Pick the lines holding the string "ionicPlatform" out of the records and copy them.

── Input material

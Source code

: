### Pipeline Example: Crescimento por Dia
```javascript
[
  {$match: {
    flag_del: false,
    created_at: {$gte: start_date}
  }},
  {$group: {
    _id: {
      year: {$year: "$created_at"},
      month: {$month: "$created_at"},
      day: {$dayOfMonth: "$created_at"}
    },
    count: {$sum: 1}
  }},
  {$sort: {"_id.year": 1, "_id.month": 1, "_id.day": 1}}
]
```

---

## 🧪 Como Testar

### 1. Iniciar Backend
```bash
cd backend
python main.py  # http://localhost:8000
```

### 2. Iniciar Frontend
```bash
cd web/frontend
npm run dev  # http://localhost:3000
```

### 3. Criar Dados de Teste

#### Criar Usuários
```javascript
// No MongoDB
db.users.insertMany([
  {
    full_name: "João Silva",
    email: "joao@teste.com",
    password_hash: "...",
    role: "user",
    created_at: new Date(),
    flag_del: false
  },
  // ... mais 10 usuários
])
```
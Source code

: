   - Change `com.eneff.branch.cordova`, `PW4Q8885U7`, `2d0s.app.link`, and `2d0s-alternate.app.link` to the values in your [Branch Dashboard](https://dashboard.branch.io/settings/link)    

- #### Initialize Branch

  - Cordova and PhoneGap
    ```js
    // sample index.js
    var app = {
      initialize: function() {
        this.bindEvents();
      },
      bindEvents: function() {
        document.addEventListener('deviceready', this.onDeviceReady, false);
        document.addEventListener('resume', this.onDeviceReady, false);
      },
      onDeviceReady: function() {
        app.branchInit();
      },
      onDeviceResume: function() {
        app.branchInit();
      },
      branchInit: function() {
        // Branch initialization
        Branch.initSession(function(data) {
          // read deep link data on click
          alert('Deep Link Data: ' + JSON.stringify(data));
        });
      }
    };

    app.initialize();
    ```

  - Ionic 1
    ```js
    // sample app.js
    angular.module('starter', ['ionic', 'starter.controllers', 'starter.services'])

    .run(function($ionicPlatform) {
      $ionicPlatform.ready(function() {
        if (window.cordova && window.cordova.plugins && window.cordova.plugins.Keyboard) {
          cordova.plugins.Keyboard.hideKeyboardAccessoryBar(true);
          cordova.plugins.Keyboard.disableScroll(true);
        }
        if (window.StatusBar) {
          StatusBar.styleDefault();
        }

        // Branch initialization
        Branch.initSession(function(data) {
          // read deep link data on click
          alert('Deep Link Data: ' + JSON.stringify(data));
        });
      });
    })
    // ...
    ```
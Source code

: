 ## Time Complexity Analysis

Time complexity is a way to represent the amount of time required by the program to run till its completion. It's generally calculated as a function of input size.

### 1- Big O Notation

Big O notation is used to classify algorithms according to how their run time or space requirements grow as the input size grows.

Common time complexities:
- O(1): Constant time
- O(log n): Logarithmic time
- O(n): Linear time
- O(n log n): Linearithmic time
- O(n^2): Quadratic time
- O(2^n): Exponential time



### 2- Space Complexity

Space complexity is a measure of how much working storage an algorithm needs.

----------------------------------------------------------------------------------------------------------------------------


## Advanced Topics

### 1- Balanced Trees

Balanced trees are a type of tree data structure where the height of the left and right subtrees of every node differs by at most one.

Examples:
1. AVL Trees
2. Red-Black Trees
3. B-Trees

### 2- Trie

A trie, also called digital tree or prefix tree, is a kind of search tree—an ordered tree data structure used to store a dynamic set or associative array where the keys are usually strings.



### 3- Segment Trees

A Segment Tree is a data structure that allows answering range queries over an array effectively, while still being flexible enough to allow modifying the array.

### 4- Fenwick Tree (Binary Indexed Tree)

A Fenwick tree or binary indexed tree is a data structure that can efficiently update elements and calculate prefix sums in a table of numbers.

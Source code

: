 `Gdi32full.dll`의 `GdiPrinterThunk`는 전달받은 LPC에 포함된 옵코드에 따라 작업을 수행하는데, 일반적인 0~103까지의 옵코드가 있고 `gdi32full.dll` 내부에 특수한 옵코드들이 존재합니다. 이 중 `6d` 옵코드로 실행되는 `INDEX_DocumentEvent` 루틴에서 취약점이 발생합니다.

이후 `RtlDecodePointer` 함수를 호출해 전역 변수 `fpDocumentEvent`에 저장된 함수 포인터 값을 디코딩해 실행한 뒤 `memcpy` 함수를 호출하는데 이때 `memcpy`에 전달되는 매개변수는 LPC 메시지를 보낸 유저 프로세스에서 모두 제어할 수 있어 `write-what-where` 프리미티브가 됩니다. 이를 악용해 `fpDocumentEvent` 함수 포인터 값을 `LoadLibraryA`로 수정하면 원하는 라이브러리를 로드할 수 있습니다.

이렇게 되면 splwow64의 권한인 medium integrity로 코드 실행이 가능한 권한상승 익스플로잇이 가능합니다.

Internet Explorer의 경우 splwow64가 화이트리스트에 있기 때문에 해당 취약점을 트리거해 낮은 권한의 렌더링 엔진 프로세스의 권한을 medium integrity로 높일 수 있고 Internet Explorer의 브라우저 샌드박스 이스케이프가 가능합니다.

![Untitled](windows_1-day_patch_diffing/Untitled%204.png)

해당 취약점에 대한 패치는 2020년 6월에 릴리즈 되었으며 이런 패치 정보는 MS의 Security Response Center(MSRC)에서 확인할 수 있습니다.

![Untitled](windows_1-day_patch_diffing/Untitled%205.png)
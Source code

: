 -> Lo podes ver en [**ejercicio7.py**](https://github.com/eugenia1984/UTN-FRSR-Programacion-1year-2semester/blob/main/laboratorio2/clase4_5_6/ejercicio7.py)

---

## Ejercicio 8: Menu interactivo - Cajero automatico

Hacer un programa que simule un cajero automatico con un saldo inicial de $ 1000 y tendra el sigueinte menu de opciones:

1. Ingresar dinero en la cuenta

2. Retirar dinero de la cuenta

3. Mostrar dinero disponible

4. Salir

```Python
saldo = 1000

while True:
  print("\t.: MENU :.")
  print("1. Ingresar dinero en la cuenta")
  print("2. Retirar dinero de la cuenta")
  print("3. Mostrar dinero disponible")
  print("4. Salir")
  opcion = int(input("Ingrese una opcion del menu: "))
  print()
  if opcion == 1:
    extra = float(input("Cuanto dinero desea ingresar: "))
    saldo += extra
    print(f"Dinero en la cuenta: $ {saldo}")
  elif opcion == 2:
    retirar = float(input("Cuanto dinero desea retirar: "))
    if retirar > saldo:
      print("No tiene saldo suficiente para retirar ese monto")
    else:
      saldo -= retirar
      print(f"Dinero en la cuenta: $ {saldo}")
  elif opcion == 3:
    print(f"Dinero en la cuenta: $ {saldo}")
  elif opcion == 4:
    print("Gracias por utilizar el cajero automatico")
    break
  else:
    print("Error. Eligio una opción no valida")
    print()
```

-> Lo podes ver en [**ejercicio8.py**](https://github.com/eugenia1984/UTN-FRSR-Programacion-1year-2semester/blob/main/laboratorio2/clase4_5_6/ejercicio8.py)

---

────

-- Written response --
    .run(function($ionicPlatform) {
      $ionicPlatform.ready(function() {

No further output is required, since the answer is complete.